> [Action item]: Starting at the line with "In the Einstein-Hilbert" and ending at the line with "leading soft term", print exactly the lines of the entries below. Pictures do not belong in the copy.

Pictures paired with source code
╔══
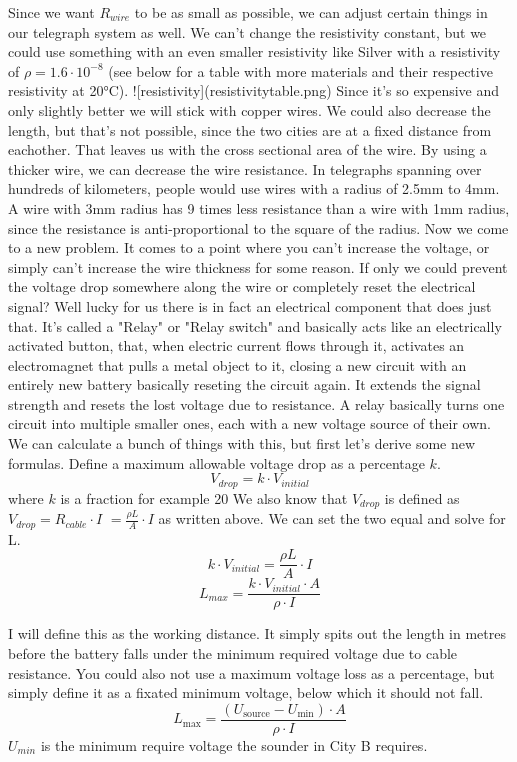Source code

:Since we want $R_{wire}$ to be as small as possible, we can adjust certain things in our telegraph system as well. We can't change the resistivity constant, but we could use something with an even smaller resistivity like Silver with a resistivity of $\rho = 1.6\cdot 10^{-8}$ (see below for a table with more materials and their respective resistivity at 20°C). ![resistivity](resistivitytable.png)
Since it's so expensive and only slightly better we will stick with copper wires. We could also decrease the length, but that's not possible, since the two cities are at a fixed distance from eachother. That leaves us with the cross sectional area of the wire. By using a thicker wire, we can decrease the wire resistance. In telegraphs spanning over hundreds of kilometers, people would use wires with a radius of 2.5mm to 4mm. A wire with 3mm radius has 9 times less resistance than a wire with 1mm radius, since the resistance is anti-proportional to the square of the radius. 
Now we come to a new problem. It comes to a point where you can't increase the voltage, or simply can't increase the wire thickness for some reason. If only we could prevent the voltage drop somewhere along the wire or completely reset the electrical signal? Well lucky for us there is in fact an electrical component that does just that. It's called a "Relay" or "Relay switch" and basically acts like an electrically activated button, that, when electric current flows through it, activates an electromagnet that pulls a metal object to it, closing a new circuit with an entirely new battery basically reseting the circuit again. It extends the signal strength and resets the lost voltage due to resistance. A relay basically turns one circuit into multiple smaller ones, each with a new voltage source of their own.
We can calculate a bunch of things with this, but first let's derive some new formulas.
Define a maximum allowable voltage drop as a percentage $k$. 
\[
V_{drop}=k\cdot V_{initial}
\]
where $k$ is a fraction for example 20%
We also know that $V_{drop}$ is defined as 
$V_{drop}=R_{cable}\cdot I$ 
$=\frac{\rho L}{A} \cdot I$
as written above. We can set the two equal and solve for L.
\[
k\cdot V_{initial}=\frac{\rho L}{A}\cdot I
\]
\[
L_{max}=\frac{k\cdot V_{initial} \cdot A}{\rho \cdot I}
\]

I will define this as the working distance. It simply spits out the length in metres before the battery falls under the minimum required voltage due to cable resistance. You could also not use a maximum voltage loss as a percentage, but simply define it as a fixated minimum voltage, below which it should not fall.
\[
L_{\text{max}} = \frac{(U_{\text{source}} - U_{\text{min}}) \cdot A}{\rho \cdot I}
\]
$U_{min}$ is the minimum require voltage the sounder in City B requires. 

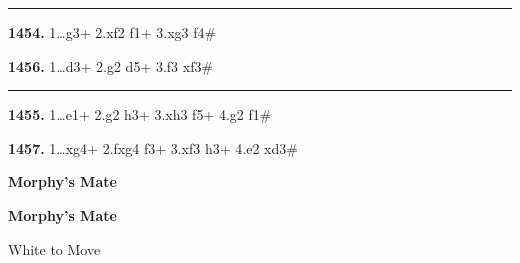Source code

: \documentclass[12pt,twoside]{article}
\begin{document}
\noindent\rule{\textwidth}{0.4pt}

\vspace{0.15em}

\noindent{}

\vspace{0.75em}

{\footnotesize\sloppy
\noindent
\begin{minipage}[t]{\textwidth}
    \begin{minipage}[c]{0.47\textwidth}
{\bfseries 1454.} 1\ldots \symknight{}g3+ 2.\symking{}xf2 \symqueen{}f1+ 3.\symking{}xg3 \symqueen{}f4\#
        \vspace{0.45em}

{\bfseries 1456.} 1\ldots \symqueen{}d3+ 2.\symking{}g2 \symbishop{}d5+ 3.f3 \symqueen{}xf3\#    \end{minipage}
        \hfill
    \begin{minipage}[c][4.9\baselineskip][c]{0.02\textwidth}
        \centering\rule{0.4pt}{4.7\baselineskip}
    \end{minipage}
    \hfill
    \begin{minipage}[c]{0.47\textwidth}
{\bfseries 1455.} 1\ldots \symrook{}e1+ 2.\symking{}g2 \symbishop{}h3+ 3.\symking{}xh3 \symqueen{}f5+ 4.\symking{}g2 \symqueen{}f1\#
        \vspace{0.45em}

{\bfseries 1457.} 1\ldots \symrook{}xg4+ 2.fxg4 f3+ 3.\symking{}xf3 \symqueen{}h3+ 4.\symking{}e2 \symqueen{}xd3\#    \end{minipage}
\end{minipage}
}
\newpage\cleardoublepage

\thispagestyle{empty}

\vspace*{0.34\textheight}

\begin{center}
{\Huge\bfseries Morphy's Mate\par}
\end{center}

\vfill
{}
\newpage\null\thispagestyle{empty}\newpage

\begin{center}
\Large\bfseries Morphy's Mate

\vspace{0.15em}
\normalsize White to Move
\end{center}
\end{document}
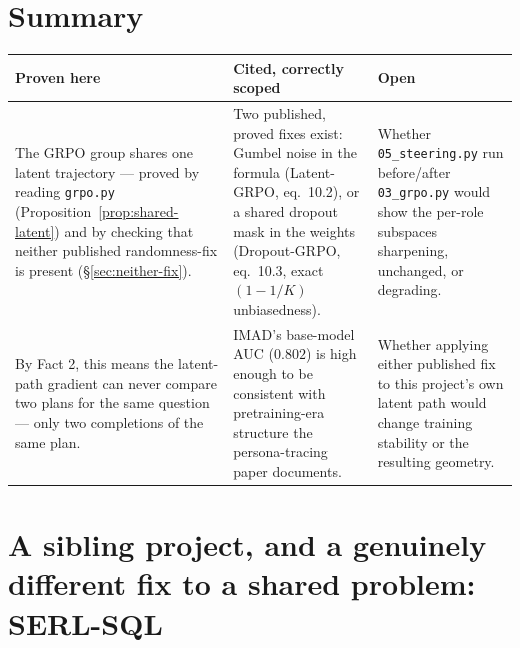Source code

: \documentclass[11pt]{article}
\theoremstyle{definition}
\begin{document}
\begin{center}
\end{center}

\section{Summary}

\begin{center}
\begin{tabular}{p{}p{}p{}}
\toprule
\textbf{Proven here} & \textbf{Cited, correctly scoped} & \textbf{Open} \\
\midrule
The GRPO group shares one latent trajectory --- proved by reading
\texttt{grpo.py} (Proposition~\ref{prop:shared-latent}) and by checking that
neither published randomness-fix is present (\S\ref{sec:neither-fix}).
&
Two published, proved fixes exist: Gumbel noise in the formula
(Latent-GRPO, eq.~10.2), or a shared dropout mask in the weights
(Dropout-GRPO, eq.~10.3, exact $(1-1/K)$ unbiasedness).
&
Whether \texttt{05\_steering.py} run before/after \texttt{03\_grpo.py} would
show the per-role subspaces sharpening, unchanged, or degrading.
\\[8pt]
By Fact 2, this means the latent-path gradient can never compare two plans
for the same question --- only two completions of the same plan.
&
IMAD's base-model AUC ($0.802$) is high enough to be consistent with
pretraining-era structure the persona-tracing paper documents.
&
Whether applying either published fix to this project's own latent path
would change training stability or the resulting geometry.
\\
\bottomrule
\end{tabular}
\end{center}

\section{A sibling project, and a genuinely different fix to a shared problem: SERL-SQL}
\label{sec:serl-sql}
\end{document}
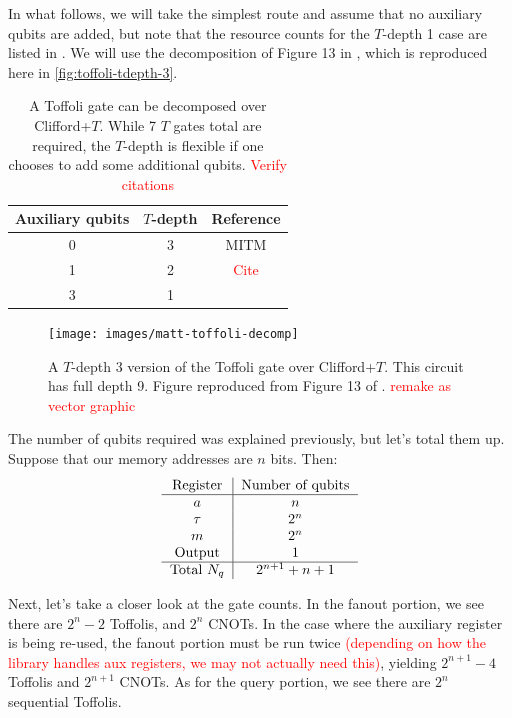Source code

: \documentclass[a4paper,12pt]{article}
\newcommand\todo[1]{\textcolor{red}{#1}}
\begin{document}
In what follows, we will take the simplest route and assume that no auxiliary qubits are added, but note that the resource counts for the $T$-depth 1 case are listed in \cite{DiMatteo2020}. 
We will use the decomposition of Figure 13 in \cite{MITM}, which is reproduced here in \autoref{fig:toffoli-tdepth-3}.

\begin{table}
 \centering
  \captionsetup{width=.89\linewidth}
 \begin{tabular}{|c|c|c|}
  \hline
  Auxiliary qubits & $T$-depth & Reference \\ \hline
  0 & 3 & MITM \\ \hline
  1 & 2 & \todo{Cite} \\ \hline
  3 & 1 & \cite{Selinger2013} \\ \hline
 \end{tabular}
 \caption{A Toffoli gate can be decomposed over Clifford+$T$. 
 While 7 $T$ gates total are required, the $T$-depth is flexible if one chooses to add some additional qubits. \todo{Verify citations} }
 \label{tab:toffoli-tdepth}
\end{table}

\begin{figure}[h]
 \centering
 \captionsetup{width=.89\linewidth}
 \texttt{[image: images/matt-toffoli-decomp]}
 \caption{A $T$-depth 3 version of the Toffoli gate over Clifford+$T$. 
 This circuit has full depth 9. 
 Figure reproduced from Figure 13 of \cite{MITM}. \todo{remake as vector graphic}}
 \label{fig:toffoli-tdepth-3}
\end{figure}


The number of qubits required was explained previously, but let's total them up. 
Suppose that our memory addresses are $n$ bits. 
Then:
\begin{equation}
 \begin{tabular}{c|c}
  Register & Number  of qubits \\ \hline
  $a$ & $n$ \\
  $\tau$ & $2^n$ \\
  $m$ & $2^n$ \\
  Output & 1 \\ \hline
  Total $N_q$ & $2^{n+1} + n + 1$
 \end{tabular}
\end{equation} 

Next, let's take a closer look at the gate counts. 
In the fanout portion, we see there are $2^n - 2$ Toffolis, and $2^n$ CNOTs. 
In the case where the auxiliary register is being re-used, the fanout portion must be run twice \todo{(depending on how the library handles aux registers, we may not actually need this)}, yielding $2^{n+1} - 4$ Toffolis and $2^{n+1}$ CNOTs. 
As for the query portion, we see there are $2^n$ sequential Toffolis.
\end{document}
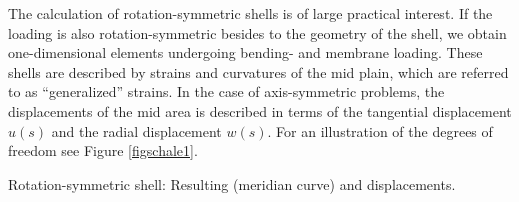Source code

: 
The calculation of rotation-symmetric shells is of large 
practical interest. 
If the loading is also rotation-symmetric besides to the 
geometry of the shell, we obtain one-dimensional elements 
undergoing bending- and membrane loading. 
These shells are described by strains and curvatures of the 
mid plain, which are referred to as ``generalized'' 
strains. 
In the case of axis-symmetric problems, the displacements 
of the mid area is described in terms of the tangential 
displacement $u(s)$ and the radial displacement $w(s)$. 
For an illustration of the degrees of freedom see 
Figure \ref{figschale1}. %

\begin{Figure}[htb]
\begin{center}

\setlength{\baselineskip}{11pt}
\caption{Rotation-symmetric shell: Resulting (meridian curve) and displacements.}
\label{figschale1}
\end{center}
\end{Figure}%

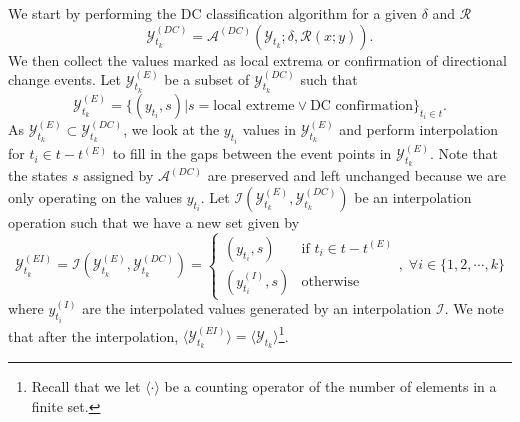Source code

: We start by performing the DC classification algorithm for a given $\delta$ and $\mathcal{R}$
\begin{equation*}
    \mathcal{Y}^{(DC)}_{t_k} = \mathcal{A}^{(DC)} (\mathcal{Y}_{t_k}; \delta, \mathcal{R} (x; y)).
\end{equation*}
We then collect the values marked as local extrema or confirmation of directional change events. Let $\mathcal{Y}^{(E)}_{t_k}$ be a subset of $\mathcal{Y}^{(DC)}_{t_k}$ such that
\begin{equation*}
    \mathcal{Y}^{(E)}_{t_k} = \{(y_{t_i}, s) | s = \text{local extreme} \vee \text{DC confirmation} \}_{t_i \in t}.
\end{equation*}
As $\mathcal{Y}^{(E)}_{t_k} \subset \mathcal{Y}^{(DC)}_{t_k}$, we look at the $y_{t_i}$ values in $\mathcal{Y}^{(E)}_{t_k}$ and perform interpolation for $t_i \in t - t^{(E)}$ to fill in the gaps between the event points in $\mathcal{Y}^{(E)}_{t_k}$. Note that the states $s$ assigned by $\mathcal{A}^{(DC)}$ are preserved and left unchanged because we are only operating on the values $y_{t_i}$. Let $\mathcal{I} (\mathcal{Y}^{(E)}_{t_k}, \mathcal{Y}^{(DC)}_{t_k})$ be an interpolation operation such that we have a new set given by
\begin{equation*}
    \mathcal{Y}^{(EI)}_{t_k} = \mathcal{I} (\mathcal{Y}^{(E)}_{t_k}, \mathcal{Y}^{(DC)}_{t_k}) = \begin{cases}
        (y_{t_i}, s)          &\text{if $t_i \in t - t^{(E)}$} \\
        (y^{(I)}_{t_i}, s)    &\text{otherwise}
    \end{cases}, \; \forall i \in \{1, 2, \cdots, k\}
\end{equation*}
where $y^{(I)}_{t_i}$ are the interpolated values generated by an interpolation $\mathcal{I}$. We note that after the interpolation, $\langle \mathcal{Y}^{(EI)}_{t_k} \rangle = \langle \mathcal{Y}_{t_k} \rangle$\footnote{Recall that we let $\langle \cdot \rangle$ be a counting operator of the number of elements in a finite set.}.

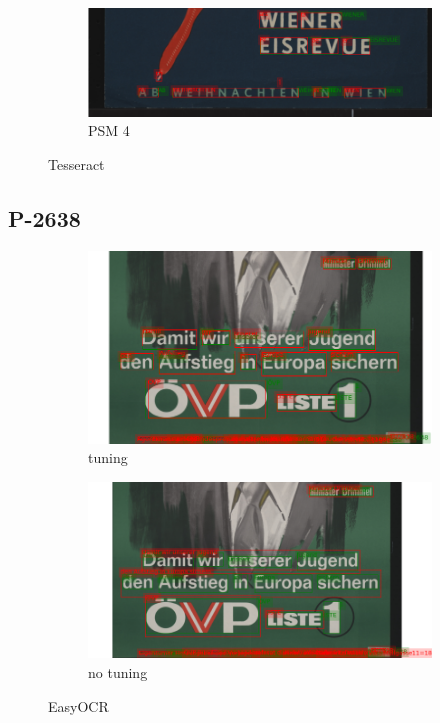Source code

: \begin{figure}[hbtp!]
    \begin{subfigure}{\textwidth}
        \centering
        \includegraphics[scale=0.36]{obrazky/plakaty/result_tesseract_vienna1_split_psm4-21.png}
        \caption{PSM 4}
        \label{Im2:ex:tess4}
    \end{subfigure}
    \caption{Tesseract}
    \label{Im2:ex:tess}
\end{figure}


\subsection*{P-2638}

\begin{figure}[hbtp!]
    \begin{subfigure}{\textwidth}
        \centering
        \includegraphics[scale=0.36]{obrazky/plakaty/result_easyOCR_vienna1_split_tuning-91.png}
        \caption{tuning}
        \label{Im1:ex:easytun}
    \end{subfigure}

    \begin{subfigure}{\textwidth}
        \centering
        \includegraphics[scale=0.36]{obrazky/plakaty/result_easyOCR_vienna1_nosplit_notuning-91.png}
        \caption{no tuning}
        \label{Im1:ex:easy}
    \end{subfigure}
    \caption{EasyOCR}
    \label{Im1:ex:EasyOCR}
\end{figure}

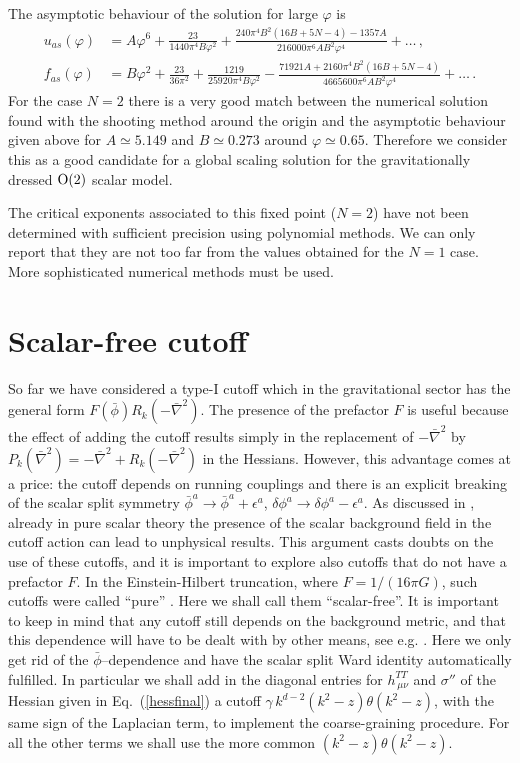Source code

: \documentclass[11pt]{book} %
\newcommand{\bnabla}{\bar\nabla}
\begin{document}
The asymptotic behaviour of the solution
for large $\varphi$ is
\begin{align}
  u_{as}(\varphi) &= A \varphi ^6 + \frac{23}{1440 \pi ^4 B \varphi ^2}
                     + \frac{240 \pi ^4 B^2 (16 B+5 N-4)-1357 A}{216000 \pi ^6 A B^2 \varphi ^4} + \dots \,, \\
  f_{as}(\varphi) &= B \varphi ^2 + \frac{23}{36 \pi ^2}+\frac{1219}{25920 \pi ^4 B \varphi ^2}
                     - \frac{71921 A+2160 \pi ^4 B^2 (16 B+5 N-4)}{4665600 \pi ^6 A B^2 \varphi ^4} + \dots \,.
\end{align}
For the case $N=2$ there is a very good match between the numerical solution
found with the shooting method around the origin
and the asymptotic behaviour given above for $A\simeq 5.149$ and $B\simeq 0.273$ around $\varphi\simeq0.65$.
Therefore we consider this as a good candidate for
a global scaling solution for the gravitationally
dressed ${\rm O(2)}$ scalar model.

The critical exponents associated to this fixed point ($N=2$) have not been determined with
sufficient precision using polynomial methods.
We can only report that they are not too far from the values obtained for the $N=1$ case.
More sophisticated numerical methods must be used.


\section{Scalar-free cutoff}

So far we have considered a type-I cutoff which in the gravitational
sector has the general form $F(\bar\phi)R_k(-\bnabla^2)$.
The presence of the prefactor $F$ is useful because the effect
of adding the cutoff results simply in the replacement of
$-\bnabla^2$ by $P_k(\bnabla^2)=-\bnabla^2+R_k(-\bnabla^2)$
in the Hessians.
However, this advantage comes at a price:
the cutoff depends on running couplings
and there is an explicit breaking of the scalar split symmetry
$\bar\phi^a\to\bar\phi^a+\epsilon^a$,
$\delta\phi^a\to\delta\phi^a-\epsilon^a$.
As discussed in \cite{Bridle:2013sra}, already in pure scalar theory
the presence of the scalar background field
in the cutoff action can lead to unphysical results.
This argument casts doubts on the use of these cutoffs,
and it is important to explore also cutoffs that
do not have a prefactor $F$.
In the Einstein-Hilbert truncation, where $F=1/(16\pi G)$,
such cutoffs were called ``pure'' \cite{Narain:2009qa}.
Here we shall call them ``scalar-free''.
It is important to keep in mind that any cutoff still
depends on the background metric, and that this dependence will
have to be dealt with by other means, see e.g. \cite{Dietz:2015owa,Becker:2014qya}.
Here we only get rid of the $\bar\phi$--dependence and have the scalar split Ward
identity automatically fulfilled.
In particular we shall add in the diagonal entries for $h^{TT}_{\,\mu\nu}$
and $\sigma''$ of the Hessian given in Eq.~(\ref{hessfinal})  a cutoff $\gamma\, k^{d-2}(k^2-z)\theta(k^2-z)$,
with the same sign of the Laplacian term, to implement the coarse-graining procedure.
For all the other terms we shall use the more common
$(k^2-z)\theta(k^2-z)$.
\end{document}
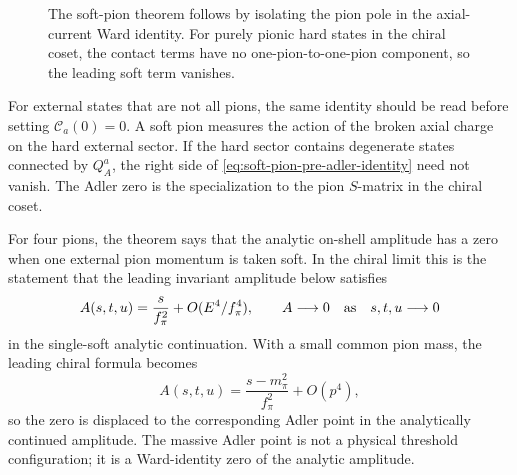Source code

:\begin{figure}[H]
  \centering
  \caption{The soft-pion theorem follows by isolating the pion pole in the
  axial-current Ward identity.  For purely pionic hard states in the chiral
  coset, the contact terms have no one-pion-to-one-pion component, so the
  leading soft term vanishes.}
  \label{fig:soft-pion-ward-adler-zero}
\end{figure}

For external states that are not all pions, the same identity should be read
before setting \(\mathcal C_a(0)=0\).  A soft pion measures the action of the
broken axial charge on the hard external sector.  If the hard sector contains
degenerate states connected by \(Q_A^a\), the right side of
\eqref{eq:soft-pion-pre-adler-identity} need not vanish.  The Adler zero is the
specialization to the pion \(S\)-matrix in the chiral coset.

For four pions, the theorem says that the analytic on-shell amplitude has a
zero when one external pion momentum is taken soft.  In the chiral limit this
is the statement that the leading invariant amplitude below satisfies
\[
  A(s,t,u)=\frac{s}{f_\pi^2}+O(E^4/f_\pi^4),
  \qquad
  A\longrightarrow0
  \quad\hbox{as}\quad s,t,u\longrightarrow0
\]
in the single-soft analytic continuation.  With a small common pion mass, the
leading chiral formula becomes
\[
  A(s,t,u)=\frac{s-m_\pi^2}{f_\pi^2}+O(p^4),
\]
so the zero is displaced to the corresponding Adler point in the analytically
continued amplitude.  The massive Adler point is not a physical threshold
configuration; it is a Ward-identity zero of the analytic amplitude.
╚══
> [Answer for the task]:
In the Einstein-Hilbert truncation, where $F=1/(16\pi G)$,
such cutoffs were called ``pure'' \cite{Narain:2009qa}.
Here we shall call them ``scalar-free''.
It is important to keep in mind that any cutoff still
depends on the background metric, and that this dependence will
have to be dealt with by other means, see e.g. \cite{Dietz:2015owa,Becker:2014qya}.
Here we only get rid of the $\bar\phi$--dependence and have the scalar split Ward
identity automatically fulfilled.
In particular we shall add in the diagonal entries for $h^{TT}_{\,\mu\nu}$
and $\sigma''$ of the Hessian given in Eq.~(\ref{hessfinal})  a cutoff $\gamma\, k^{d-2}(k^2-z)\theta(k^2-z)$,
with the same sign of the Laplacian term, to implement the coarse-graining procedure.
For all the other terms we shall use the more common
$(k^2-z)\theta(k^2-z)$.
\end{document}
Source code

:\begin{figure}[H]
  \centering
  \caption{The soft-pion theorem follows by isolating the pion pole in the
  axial-current Ward identity.  For purely pionic hard states in the chiral
  coset, the contact terms have no one-pion-to-one-pion component, so the
  leading soft term vanishes.}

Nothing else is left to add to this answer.